====== Source material ======
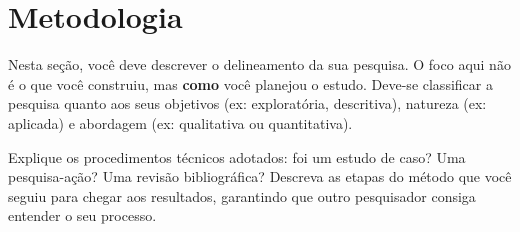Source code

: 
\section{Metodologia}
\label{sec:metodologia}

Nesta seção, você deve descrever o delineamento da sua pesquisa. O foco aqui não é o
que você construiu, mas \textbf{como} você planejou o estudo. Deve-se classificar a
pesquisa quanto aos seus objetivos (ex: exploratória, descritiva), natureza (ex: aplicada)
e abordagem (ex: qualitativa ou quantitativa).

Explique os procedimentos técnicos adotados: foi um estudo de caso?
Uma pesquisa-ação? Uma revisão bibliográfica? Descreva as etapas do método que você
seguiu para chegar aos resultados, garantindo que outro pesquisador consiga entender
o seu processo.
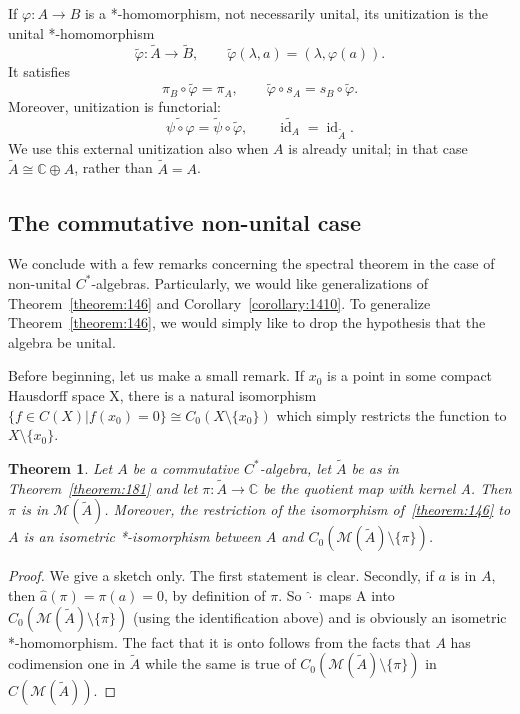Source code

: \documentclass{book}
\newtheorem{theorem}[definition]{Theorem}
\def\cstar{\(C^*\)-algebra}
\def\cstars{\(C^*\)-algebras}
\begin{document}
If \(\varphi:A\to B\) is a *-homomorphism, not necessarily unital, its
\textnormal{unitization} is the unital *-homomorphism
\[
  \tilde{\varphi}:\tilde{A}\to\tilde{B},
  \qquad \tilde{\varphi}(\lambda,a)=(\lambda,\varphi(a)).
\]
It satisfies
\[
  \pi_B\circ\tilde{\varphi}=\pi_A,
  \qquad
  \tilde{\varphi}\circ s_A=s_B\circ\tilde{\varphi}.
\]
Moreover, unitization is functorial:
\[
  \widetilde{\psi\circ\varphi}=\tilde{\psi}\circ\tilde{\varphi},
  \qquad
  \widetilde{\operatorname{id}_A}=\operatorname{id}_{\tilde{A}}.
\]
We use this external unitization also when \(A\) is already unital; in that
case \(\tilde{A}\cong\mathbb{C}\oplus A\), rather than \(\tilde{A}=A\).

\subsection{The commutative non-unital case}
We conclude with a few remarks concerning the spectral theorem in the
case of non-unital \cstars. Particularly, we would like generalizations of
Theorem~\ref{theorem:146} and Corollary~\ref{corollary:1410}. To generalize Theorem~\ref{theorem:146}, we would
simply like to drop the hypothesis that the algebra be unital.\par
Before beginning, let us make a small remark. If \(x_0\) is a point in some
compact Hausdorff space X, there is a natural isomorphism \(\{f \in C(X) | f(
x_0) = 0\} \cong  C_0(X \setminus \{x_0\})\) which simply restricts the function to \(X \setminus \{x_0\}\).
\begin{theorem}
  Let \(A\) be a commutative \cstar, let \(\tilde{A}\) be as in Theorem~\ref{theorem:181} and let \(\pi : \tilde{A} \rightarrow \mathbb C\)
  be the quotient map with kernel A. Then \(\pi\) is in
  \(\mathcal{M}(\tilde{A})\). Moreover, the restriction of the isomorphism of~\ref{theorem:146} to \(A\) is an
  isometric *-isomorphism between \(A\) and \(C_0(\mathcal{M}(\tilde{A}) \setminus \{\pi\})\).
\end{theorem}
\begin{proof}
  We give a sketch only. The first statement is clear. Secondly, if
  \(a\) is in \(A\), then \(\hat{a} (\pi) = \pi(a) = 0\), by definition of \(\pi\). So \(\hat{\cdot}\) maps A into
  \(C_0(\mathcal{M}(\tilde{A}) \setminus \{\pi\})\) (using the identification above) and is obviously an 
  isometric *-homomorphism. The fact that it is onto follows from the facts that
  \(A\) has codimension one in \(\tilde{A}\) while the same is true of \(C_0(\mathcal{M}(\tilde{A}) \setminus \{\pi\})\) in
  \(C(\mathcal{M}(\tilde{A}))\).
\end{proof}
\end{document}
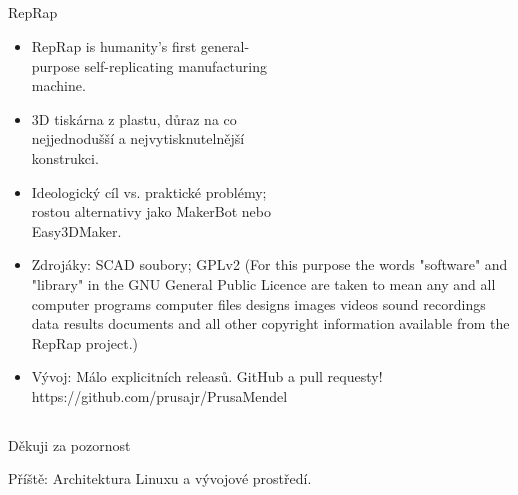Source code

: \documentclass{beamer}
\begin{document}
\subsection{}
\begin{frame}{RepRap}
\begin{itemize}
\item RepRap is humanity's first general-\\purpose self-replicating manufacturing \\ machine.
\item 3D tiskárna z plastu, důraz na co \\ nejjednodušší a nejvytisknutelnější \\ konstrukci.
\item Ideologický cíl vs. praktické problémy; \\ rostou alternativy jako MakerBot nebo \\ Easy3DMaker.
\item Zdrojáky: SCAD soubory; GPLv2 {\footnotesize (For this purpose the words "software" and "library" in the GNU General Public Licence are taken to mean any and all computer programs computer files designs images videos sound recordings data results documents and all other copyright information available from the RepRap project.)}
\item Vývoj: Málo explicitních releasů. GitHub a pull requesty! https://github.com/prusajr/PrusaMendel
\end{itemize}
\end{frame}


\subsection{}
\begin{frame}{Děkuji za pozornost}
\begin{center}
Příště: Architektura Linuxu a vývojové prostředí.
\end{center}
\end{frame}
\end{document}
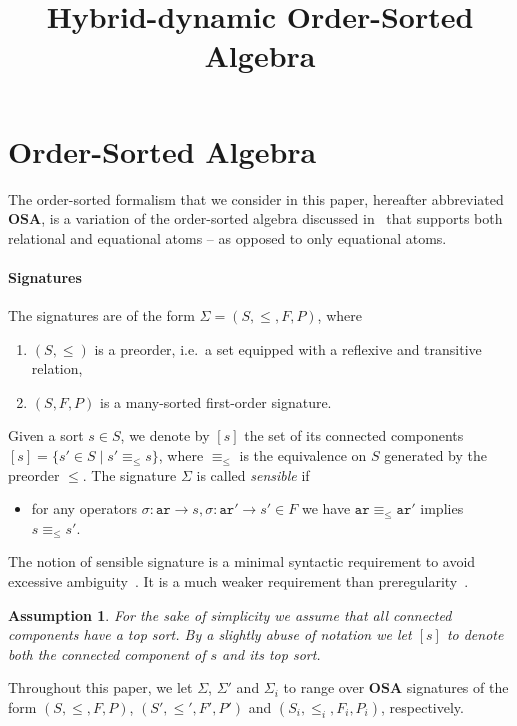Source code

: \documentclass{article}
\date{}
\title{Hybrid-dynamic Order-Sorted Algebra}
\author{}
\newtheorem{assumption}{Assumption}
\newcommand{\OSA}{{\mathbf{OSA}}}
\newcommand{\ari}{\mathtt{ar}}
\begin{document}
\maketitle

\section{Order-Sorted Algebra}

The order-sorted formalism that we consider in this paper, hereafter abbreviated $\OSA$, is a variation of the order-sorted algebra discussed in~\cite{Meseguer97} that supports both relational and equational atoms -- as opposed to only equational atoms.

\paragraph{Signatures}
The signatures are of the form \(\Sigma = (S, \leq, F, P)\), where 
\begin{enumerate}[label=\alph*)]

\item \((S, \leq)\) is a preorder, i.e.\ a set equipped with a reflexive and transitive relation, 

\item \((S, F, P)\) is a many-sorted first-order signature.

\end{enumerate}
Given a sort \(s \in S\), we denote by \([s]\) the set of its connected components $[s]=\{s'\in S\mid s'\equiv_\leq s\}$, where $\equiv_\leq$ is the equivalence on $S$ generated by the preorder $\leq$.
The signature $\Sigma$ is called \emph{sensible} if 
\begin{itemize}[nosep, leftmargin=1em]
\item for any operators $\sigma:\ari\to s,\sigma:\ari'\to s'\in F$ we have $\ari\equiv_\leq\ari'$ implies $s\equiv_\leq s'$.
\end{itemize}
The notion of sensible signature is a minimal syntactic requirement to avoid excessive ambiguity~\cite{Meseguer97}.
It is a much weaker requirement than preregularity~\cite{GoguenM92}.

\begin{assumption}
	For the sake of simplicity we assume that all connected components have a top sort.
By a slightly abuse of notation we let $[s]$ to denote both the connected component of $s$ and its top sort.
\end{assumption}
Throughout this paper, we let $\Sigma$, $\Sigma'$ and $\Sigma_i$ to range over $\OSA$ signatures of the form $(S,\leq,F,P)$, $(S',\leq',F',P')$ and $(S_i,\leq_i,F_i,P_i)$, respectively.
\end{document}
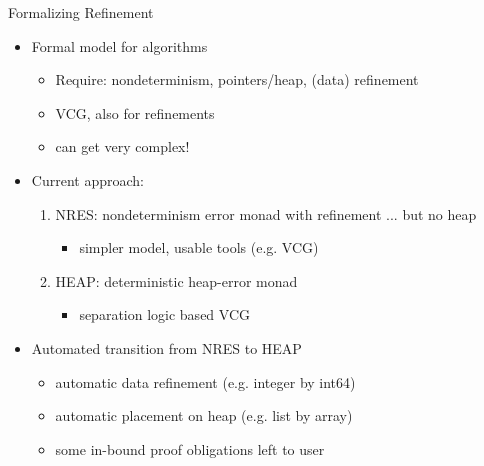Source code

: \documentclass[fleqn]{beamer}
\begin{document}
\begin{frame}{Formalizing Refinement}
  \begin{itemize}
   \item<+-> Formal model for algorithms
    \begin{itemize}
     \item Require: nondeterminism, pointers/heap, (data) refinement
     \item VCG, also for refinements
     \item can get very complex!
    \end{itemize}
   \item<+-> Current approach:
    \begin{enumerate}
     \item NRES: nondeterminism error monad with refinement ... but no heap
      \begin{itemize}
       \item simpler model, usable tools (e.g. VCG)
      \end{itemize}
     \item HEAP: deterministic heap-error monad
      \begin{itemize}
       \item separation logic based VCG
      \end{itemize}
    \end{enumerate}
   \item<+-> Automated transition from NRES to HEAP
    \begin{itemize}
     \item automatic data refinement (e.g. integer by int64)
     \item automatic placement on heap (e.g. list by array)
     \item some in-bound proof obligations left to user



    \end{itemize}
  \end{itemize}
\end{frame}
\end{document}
======
Your assignment:
All of the records should be output exactly as they stand, with pictures omitted.

Task solution:
Source code

: 
\section{Metodologia}
\label{sec:metodologia}

Nesta seção, você deve descrever o delineamento da sua pesquisa. O foco aqui não é o
que você construiu, mas \textbf{como} você planejou o estudo. Deve-se classificar a
pesquisa quanto aos seus objetivos (ex: exploratória, descritiva), natureza (ex: aplicada)
e abordagem (ex: qualitativa ou quantitativa).

Explique os procedimentos técnicos adotados: foi um estudo de caso?
Uma pesquisa-ação? Uma revisão bibliográfica? Descreva as etapas do método que você
seguiu para chegar aos resultados, garantindo que outro pesquisador consiga entender
o seu processo.
Source code

: \documentclass{book}
\newtheorem{theorem}[definition]{Theorem}
\def\cstar{\(C^*\)-algebra}
\def\cstars{\(C^*\)-algebras}
\begin{document}
If \(\varphi:A\to B\) is a *-homomorphism, not necessarily unital, its
\textnormal{unitization} is the unital *-homomorphism
\[
  \tilde{\varphi}:\tilde{A}\to\tilde{B},
  \qquad \tilde{\varphi}(\lambda,a)=(\lambda,\varphi(a)).
\]
It satisfies
\[
  \pi_B\circ\tilde{\varphi}=\pi_A,
  \qquad
  \tilde{\varphi}\circ s_A=s_B\circ\tilde{\varphi}.
\]
Moreover, unitization is functorial:
\[
  \widetilde{\psi\circ\varphi}=\tilde{\psi}\circ\tilde{\varphi},
  \qquad
  \widetilde{\operatorname{id}_A}=\operatorname{id}_{\tilde{A}}.
\]
We use this external unitization also when \(A\) is already unital; in that
case \(\tilde{A}\cong\mathbb{C}\oplus A\), rather than \(\tilde{A}=A\).

\subsection{The commutative non-unital case}
We conclude with a few remarks concerning the spectral theorem in the
case of non-unital \cstars. Particularly, we would like generalizations of
Theorem~\ref{theorem:146} and Corollary~\ref{corollary:1410}. To generalize Theorem~\ref{theorem:146}, we would
simply like to drop the hypothesis that the algebra be unital.\par
Before beginning, let us make a small remark. If \(x_0\) is a point in some
compact Hausdorff space X, there is a natural isomorphism \(\{f \in C(X) | f(
x_0) = 0\} \cong  C_0(X \setminus \{x_0\})\) which simply restricts the function to \(X \setminus \{x_0\}\).
\begin{theorem}
  Let \(A\) be a commutative \cstar, let \(\tilde{A}\) be as in Theorem~\ref{theorem:181} and let \(\pi : \tilde{A} \rightarrow \mathbb C\)
  be the quotient map with kernel A. Then \(\pi\) is in
  \(\mathcal{M}(\tilde{A})\). Moreover, the restriction of the isomorphism of~\ref{theorem:146} to \(A\) is an
  isometric *-isomorphism between \(A\) and \(C_0(\mathcal{M}(\tilde{A}) \setminus \{\pi\})\).
\end{theorem}
\begin{proof}
  We give a sketch only. The first statement is clear. Secondly, if
  \(a\) is in \(A\), then \(\hat{a} (\pi) = \pi(a) = 0\), by definition of \(\pi\). So \(\hat{\cdot}\) maps A into
  \(C_0(\mathcal{M}(\tilde{A}) \setminus \{\pi\})\) (using the identification above) and is obviously an 
  isometric *-homomorphism. The fact that it is onto follows from the facts that
  \(A\) has codimension one in \(\tilde{A}\) while the same is true of \(C_0(\mathcal{M}(\tilde{A}) \setminus \{\pi\})\) in
  \(C(\mathcal{M}(\tilde{A}))\).
\end{proof}
\end{document}
Source code

: \documentclass{beamer}
\begin{document}
\subsection{}
\begin{frame}{RepRap}
\begin{itemize}
\item RepRap is humanity's first general-\\purpose self-replicating manufacturing \\ machine.
\item 3D tiskárna z plastu, důraz na co \\ nejjednodušší a nejvytisknutelnější \\ konstrukci.
\item Ideologický cíl vs. praktické problémy; \\ rostou alternativy jako MakerBot nebo \\ Easy3DMaker.
\item Zdrojáky: SCAD soubory; GPLv2 {\footnotesize (For this purpose the words "software" and "library" in the GNU General Public Licence are taken to mean any and all computer programs computer files designs images videos sound recordings data results documents and all other copyright information available from the RepRap project.)}
\item Vývoj: Málo explicitních releasů. GitHub a pull requesty! https://github.com/prusajr/PrusaMendel
\end{itemize}
\end{frame}


\subsection{}
\begin{frame}{Děkuji za pozornost}
\begin{center}
Příště: Architektura Linuxu a vývojové prostředí.
\end{center}
\end{frame}
\end{document}
Source code

: \documentclass{article}
\date{}
\title{Hybrid-dynamic Order-Sorted Algebra}
\author{}
\newtheorem{assumption}{Assumption}
\newcommand{\OSA}{{\mathbf{OSA}}}
\newcommand{\ari}{\mathtt{ar}}
\begin{document}
\maketitle

\section{Order-Sorted Algebra}

The order-sorted formalism that we consider in this paper, hereafter abbreviated $\OSA$, is a variation of the order-sorted algebra discussed in~\cite{Meseguer97} that supports both relational and equational atoms -- as opposed to only equational atoms.

\paragraph{Signatures}
The signatures are of the form \(\Sigma = (S, \leq, F, P)\), where 
\begin{enumerate}[label=\alph*)]

\item \((S, \leq)\) is a preorder, i.e.\ a set equipped with a reflexive and transitive relation, 

\item \((S, F, P)\) is a many-sorted first-order signature.

\end{enumerate}
Given a sort \(s \in S\), we denote by \([s]\) the set of its connected components $[s]=\{s'\in S\mid s'\equiv_\leq s\}$, where $\equiv_\leq$ is the equivalence on $S$ generated by the preorder $\leq$.
The signature $\Sigma$ is called \emph{sensible} if 
\begin{itemize}[nosep, leftmargin=1em]
\item for any operators $\sigma:\ari\to s,\sigma:\ari'\to s'\in F$ we have $\ari\equiv_\leq\ari'$ implies $s\equiv_\leq s'$.
\end{itemize}
The notion of sensible signature is a minimal syntactic requirement to avoid excessive ambiguity~\cite{Meseguer97}.
It is a much weaker requirement than preregularity~\cite{GoguenM92}.

\begin{assumption}
	For the sake of simplicity we assume that all connected components have a top sort.
By a slightly abuse of notation we let $[s]$ to denote both the connected component of $s$ and its top sort.
\end{assumption}
Throughout this paper, we let $\Sigma$, $\Sigma'$ and $\Sigma_i$ to range over $\OSA$ signatures of the form $(S,\leq,F,P)$, $(S',\leq',F',P')$ and $(S_i,\leq_i,F_i,P_i)$, respectively.
\end{document}
Source code

: \documentclass[fleqn]{beamer}
\begin{document}
\begin{frame}{Formalizing Refinement}
  \begin{itemize}
   \item<+-> Formal model for algorithms
    \begin{itemize}
     \item Require: nondeterminism, pointers/heap, (data) refinement
     \item VCG, also for refinements
     \item can get very complex!
    \end{itemize}
   \item<+-> Current approach:
    \begin{enumerate}
     \item NRES: nondeterminism error monad with refinement ... but no heap
      \begin{itemize}
       \item simpler model, usable tools (e.g. VCG)
      \end{itemize}
     \item HEAP: deterministic heap-error monad
      \begin{itemize}
       \item separation logic based VCG
      \end{itemize}
    \end{enumerate}
   \item<+-> Automated transition from NRES to HEAP
    \begin{itemize}
     \item automatic data refinement (e.g. integer by int64)
     \item automatic placement on heap (e.g. list by array)
     \item some in-bound proof obligations left to user



    \end{itemize}
  \end{itemize}
\end{frame}
\end{document}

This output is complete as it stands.